# PROBLEM STATEMENT:
Search the material below for lines containing the string "github", and copy every one you find.

# DATA TO USE:
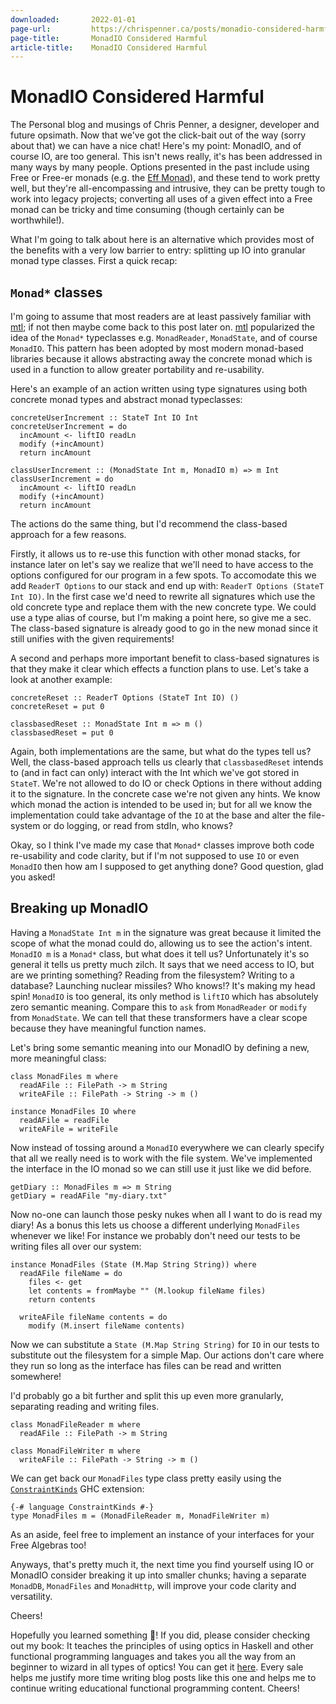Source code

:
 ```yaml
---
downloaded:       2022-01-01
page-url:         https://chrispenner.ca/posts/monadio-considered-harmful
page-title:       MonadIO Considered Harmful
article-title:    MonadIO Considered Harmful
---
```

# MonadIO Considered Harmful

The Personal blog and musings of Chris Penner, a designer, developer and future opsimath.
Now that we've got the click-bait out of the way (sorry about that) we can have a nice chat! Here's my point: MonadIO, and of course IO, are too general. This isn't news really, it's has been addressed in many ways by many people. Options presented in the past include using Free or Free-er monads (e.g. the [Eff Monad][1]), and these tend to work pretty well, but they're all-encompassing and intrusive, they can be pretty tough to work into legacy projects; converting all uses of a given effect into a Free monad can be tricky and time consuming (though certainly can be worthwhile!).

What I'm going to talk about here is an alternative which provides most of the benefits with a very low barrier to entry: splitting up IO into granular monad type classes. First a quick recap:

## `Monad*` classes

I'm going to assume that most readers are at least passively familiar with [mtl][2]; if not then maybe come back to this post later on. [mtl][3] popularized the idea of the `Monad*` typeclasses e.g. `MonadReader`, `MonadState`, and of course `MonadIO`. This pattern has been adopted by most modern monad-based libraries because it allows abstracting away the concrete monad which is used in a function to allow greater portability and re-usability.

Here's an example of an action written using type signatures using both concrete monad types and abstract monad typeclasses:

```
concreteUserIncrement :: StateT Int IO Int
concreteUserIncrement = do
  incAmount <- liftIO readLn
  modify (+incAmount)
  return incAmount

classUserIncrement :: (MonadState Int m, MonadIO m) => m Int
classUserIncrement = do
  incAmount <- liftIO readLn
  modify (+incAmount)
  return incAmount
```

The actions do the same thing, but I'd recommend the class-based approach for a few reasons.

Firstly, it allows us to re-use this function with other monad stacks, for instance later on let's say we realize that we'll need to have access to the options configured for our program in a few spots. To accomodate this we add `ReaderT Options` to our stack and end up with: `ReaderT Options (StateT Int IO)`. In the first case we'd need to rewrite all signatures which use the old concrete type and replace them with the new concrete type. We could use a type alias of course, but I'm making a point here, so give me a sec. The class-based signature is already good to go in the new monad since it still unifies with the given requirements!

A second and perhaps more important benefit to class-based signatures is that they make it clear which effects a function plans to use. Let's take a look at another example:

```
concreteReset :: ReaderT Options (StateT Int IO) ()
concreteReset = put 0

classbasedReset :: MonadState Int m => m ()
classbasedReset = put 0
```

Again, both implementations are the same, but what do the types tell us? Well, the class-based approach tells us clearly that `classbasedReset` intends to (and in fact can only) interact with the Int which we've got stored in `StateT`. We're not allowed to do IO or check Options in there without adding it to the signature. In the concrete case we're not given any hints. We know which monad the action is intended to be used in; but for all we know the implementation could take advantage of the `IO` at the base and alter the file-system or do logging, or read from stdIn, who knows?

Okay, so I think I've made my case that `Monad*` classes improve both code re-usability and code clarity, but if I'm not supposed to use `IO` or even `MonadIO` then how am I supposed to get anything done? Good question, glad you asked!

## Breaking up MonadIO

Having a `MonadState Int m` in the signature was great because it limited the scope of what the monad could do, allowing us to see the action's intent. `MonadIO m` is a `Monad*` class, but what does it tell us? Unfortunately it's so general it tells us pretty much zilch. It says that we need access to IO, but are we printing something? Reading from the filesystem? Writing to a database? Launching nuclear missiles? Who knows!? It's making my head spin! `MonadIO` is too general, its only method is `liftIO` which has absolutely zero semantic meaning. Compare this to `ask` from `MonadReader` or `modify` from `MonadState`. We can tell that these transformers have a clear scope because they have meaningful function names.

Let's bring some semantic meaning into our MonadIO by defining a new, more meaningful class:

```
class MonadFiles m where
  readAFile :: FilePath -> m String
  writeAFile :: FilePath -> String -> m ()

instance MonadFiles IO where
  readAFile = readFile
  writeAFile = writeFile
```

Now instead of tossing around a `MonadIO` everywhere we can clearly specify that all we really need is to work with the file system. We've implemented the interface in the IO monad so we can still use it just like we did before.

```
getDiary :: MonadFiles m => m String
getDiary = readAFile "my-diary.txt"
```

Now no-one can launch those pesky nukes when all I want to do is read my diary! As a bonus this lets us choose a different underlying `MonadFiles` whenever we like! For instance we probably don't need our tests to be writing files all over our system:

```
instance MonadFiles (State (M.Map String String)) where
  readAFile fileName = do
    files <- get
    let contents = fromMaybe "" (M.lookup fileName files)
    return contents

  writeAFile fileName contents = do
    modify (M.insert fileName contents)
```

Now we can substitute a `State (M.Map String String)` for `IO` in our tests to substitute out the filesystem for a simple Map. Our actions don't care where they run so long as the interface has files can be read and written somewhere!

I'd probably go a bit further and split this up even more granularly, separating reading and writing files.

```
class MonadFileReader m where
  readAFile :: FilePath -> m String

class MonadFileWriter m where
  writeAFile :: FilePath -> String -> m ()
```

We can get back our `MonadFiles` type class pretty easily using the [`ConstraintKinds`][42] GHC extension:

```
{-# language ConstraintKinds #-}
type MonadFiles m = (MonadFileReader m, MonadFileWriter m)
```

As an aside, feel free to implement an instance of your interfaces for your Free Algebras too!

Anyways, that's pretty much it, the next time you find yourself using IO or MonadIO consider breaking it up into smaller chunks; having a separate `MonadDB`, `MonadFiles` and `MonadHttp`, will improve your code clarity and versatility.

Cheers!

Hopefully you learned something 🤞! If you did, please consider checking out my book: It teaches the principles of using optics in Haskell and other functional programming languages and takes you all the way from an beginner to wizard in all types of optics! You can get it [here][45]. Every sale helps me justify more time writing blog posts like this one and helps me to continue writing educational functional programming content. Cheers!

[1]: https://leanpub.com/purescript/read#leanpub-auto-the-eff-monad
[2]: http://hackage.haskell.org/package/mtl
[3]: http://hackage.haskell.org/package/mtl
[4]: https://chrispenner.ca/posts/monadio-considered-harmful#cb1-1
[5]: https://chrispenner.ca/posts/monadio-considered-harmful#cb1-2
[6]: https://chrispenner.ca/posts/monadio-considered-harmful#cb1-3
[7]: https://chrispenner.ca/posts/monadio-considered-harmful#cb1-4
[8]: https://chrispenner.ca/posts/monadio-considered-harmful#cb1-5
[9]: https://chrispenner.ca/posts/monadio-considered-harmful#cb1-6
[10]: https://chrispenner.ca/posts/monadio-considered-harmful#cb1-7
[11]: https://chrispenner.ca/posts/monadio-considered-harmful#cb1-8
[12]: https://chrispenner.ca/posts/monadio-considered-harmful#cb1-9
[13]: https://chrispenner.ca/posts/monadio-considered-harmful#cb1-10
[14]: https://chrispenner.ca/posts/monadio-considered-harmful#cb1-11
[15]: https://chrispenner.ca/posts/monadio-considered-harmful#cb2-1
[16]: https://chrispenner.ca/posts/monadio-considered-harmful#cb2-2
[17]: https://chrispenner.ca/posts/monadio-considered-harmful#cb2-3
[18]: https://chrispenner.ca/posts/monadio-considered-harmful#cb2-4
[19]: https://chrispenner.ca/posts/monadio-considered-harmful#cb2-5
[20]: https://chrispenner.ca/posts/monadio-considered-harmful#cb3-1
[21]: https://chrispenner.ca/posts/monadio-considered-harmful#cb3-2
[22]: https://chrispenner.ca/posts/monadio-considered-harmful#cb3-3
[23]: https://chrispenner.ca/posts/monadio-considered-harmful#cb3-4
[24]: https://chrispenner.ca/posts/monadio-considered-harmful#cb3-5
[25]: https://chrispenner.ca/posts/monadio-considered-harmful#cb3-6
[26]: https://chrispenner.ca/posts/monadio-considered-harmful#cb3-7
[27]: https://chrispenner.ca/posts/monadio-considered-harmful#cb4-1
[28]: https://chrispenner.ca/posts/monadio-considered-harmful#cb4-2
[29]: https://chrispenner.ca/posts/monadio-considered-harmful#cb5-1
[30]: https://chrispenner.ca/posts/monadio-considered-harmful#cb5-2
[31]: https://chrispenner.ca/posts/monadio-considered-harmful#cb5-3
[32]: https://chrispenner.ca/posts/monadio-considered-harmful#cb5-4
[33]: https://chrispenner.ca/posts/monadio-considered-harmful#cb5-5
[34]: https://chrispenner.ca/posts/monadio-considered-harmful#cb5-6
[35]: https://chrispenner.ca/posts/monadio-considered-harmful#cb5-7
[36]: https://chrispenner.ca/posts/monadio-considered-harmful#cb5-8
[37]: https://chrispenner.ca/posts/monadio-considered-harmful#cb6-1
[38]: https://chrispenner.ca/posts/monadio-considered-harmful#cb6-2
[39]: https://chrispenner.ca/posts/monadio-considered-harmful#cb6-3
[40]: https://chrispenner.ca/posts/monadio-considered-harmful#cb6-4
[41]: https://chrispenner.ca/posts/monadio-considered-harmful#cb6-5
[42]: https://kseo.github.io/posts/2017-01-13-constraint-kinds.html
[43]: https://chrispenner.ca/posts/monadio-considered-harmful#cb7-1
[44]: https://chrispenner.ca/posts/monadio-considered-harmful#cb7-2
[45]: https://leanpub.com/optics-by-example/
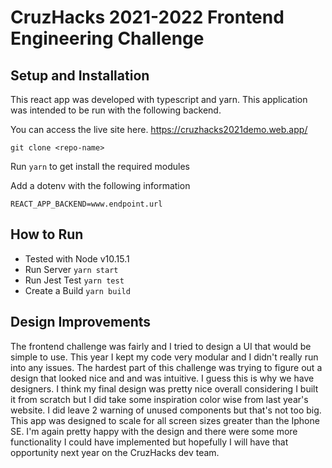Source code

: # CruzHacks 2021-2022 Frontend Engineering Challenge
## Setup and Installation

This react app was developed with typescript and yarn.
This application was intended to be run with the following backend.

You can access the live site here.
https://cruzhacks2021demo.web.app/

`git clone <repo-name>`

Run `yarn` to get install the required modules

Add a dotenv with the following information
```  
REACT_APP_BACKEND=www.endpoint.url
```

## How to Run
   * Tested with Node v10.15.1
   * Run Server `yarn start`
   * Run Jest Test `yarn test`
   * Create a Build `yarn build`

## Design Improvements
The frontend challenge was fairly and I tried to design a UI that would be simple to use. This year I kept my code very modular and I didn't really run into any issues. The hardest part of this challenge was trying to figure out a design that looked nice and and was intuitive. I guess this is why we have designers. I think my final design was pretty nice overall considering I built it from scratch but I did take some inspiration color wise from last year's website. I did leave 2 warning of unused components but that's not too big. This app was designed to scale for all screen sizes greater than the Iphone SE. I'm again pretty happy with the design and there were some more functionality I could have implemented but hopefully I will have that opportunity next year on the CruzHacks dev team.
* * *
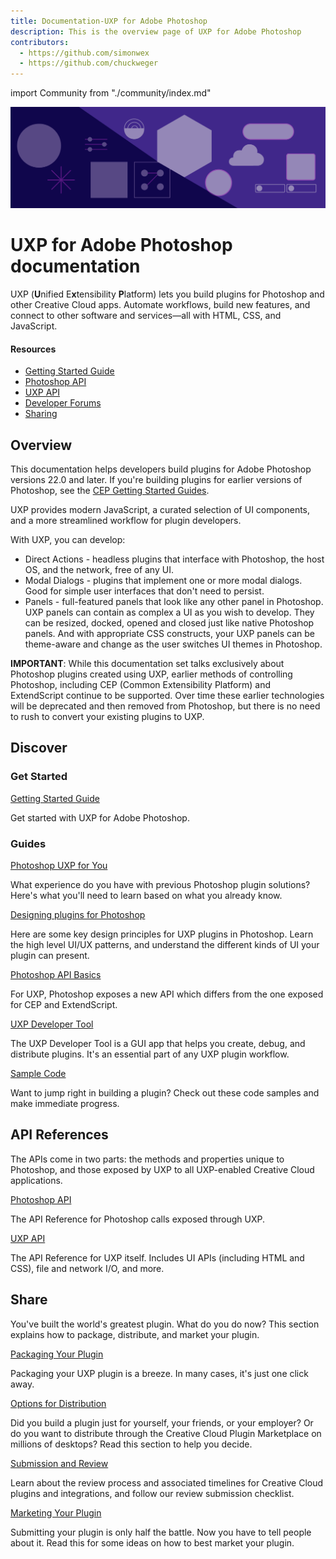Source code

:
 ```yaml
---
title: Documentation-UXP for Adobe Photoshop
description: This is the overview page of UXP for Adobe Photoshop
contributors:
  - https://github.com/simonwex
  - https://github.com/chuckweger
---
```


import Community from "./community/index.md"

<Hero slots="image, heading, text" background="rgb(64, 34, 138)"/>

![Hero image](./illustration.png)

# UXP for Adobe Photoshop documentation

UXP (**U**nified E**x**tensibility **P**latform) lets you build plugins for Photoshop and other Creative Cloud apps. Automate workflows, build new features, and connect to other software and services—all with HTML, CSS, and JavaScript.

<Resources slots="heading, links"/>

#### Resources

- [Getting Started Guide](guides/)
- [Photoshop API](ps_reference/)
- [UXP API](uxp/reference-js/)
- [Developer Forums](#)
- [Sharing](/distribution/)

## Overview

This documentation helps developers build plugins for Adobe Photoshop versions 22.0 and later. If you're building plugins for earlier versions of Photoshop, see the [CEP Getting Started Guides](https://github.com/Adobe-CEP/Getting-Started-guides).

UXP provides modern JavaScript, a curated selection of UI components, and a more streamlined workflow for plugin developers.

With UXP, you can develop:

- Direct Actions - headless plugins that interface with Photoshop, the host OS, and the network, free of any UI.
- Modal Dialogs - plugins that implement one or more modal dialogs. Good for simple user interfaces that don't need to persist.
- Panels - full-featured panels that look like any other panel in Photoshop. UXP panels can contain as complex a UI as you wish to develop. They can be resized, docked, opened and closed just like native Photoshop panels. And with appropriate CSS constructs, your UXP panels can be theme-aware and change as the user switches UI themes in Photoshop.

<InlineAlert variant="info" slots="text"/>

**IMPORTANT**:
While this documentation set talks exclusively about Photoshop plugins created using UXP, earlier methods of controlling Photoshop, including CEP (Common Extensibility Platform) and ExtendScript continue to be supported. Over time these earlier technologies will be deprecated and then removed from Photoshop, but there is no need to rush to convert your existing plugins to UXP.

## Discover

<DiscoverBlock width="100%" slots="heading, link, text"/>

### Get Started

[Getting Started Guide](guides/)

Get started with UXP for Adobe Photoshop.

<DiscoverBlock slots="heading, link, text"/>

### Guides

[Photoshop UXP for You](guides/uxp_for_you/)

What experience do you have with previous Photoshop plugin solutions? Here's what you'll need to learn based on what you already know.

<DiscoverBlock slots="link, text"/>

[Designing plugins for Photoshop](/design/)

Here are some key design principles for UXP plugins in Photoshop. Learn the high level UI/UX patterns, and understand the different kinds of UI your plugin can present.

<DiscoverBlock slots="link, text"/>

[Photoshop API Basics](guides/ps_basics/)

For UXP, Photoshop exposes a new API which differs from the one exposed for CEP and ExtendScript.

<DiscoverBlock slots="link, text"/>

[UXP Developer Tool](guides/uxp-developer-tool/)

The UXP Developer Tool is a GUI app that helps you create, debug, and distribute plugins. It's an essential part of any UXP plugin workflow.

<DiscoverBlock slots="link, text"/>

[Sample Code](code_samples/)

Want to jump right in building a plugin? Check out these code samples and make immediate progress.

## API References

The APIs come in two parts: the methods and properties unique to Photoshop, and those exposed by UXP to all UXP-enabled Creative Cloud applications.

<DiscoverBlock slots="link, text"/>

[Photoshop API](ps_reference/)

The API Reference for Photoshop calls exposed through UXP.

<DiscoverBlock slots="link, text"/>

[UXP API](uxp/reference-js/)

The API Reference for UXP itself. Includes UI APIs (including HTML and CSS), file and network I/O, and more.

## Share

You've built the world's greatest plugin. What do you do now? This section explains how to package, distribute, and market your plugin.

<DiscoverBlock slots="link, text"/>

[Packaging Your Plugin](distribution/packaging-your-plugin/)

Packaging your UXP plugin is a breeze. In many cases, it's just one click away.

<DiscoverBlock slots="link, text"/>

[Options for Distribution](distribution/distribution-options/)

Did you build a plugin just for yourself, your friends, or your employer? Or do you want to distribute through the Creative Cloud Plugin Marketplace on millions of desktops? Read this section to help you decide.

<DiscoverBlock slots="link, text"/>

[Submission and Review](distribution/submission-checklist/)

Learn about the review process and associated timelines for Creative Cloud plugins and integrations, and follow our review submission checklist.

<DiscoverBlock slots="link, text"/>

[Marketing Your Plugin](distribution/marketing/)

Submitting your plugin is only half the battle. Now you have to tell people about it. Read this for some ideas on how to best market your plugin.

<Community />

# OUTPUT FOR THIS TASK:
[42]: https://kseo.github.io/posts/2017-01-13-constraint-kinds.html
  - https://github.com/simonwex
  - https://github.com/chuckweger
This documentation helps developers build plugins for Adobe Photoshop versions 22.0 and later. If you're building plugins for earlier versions of Photoshop, see the [CEP Getting Started Guides](https://github.com/Adobe-CEP/Getting-Started-guides).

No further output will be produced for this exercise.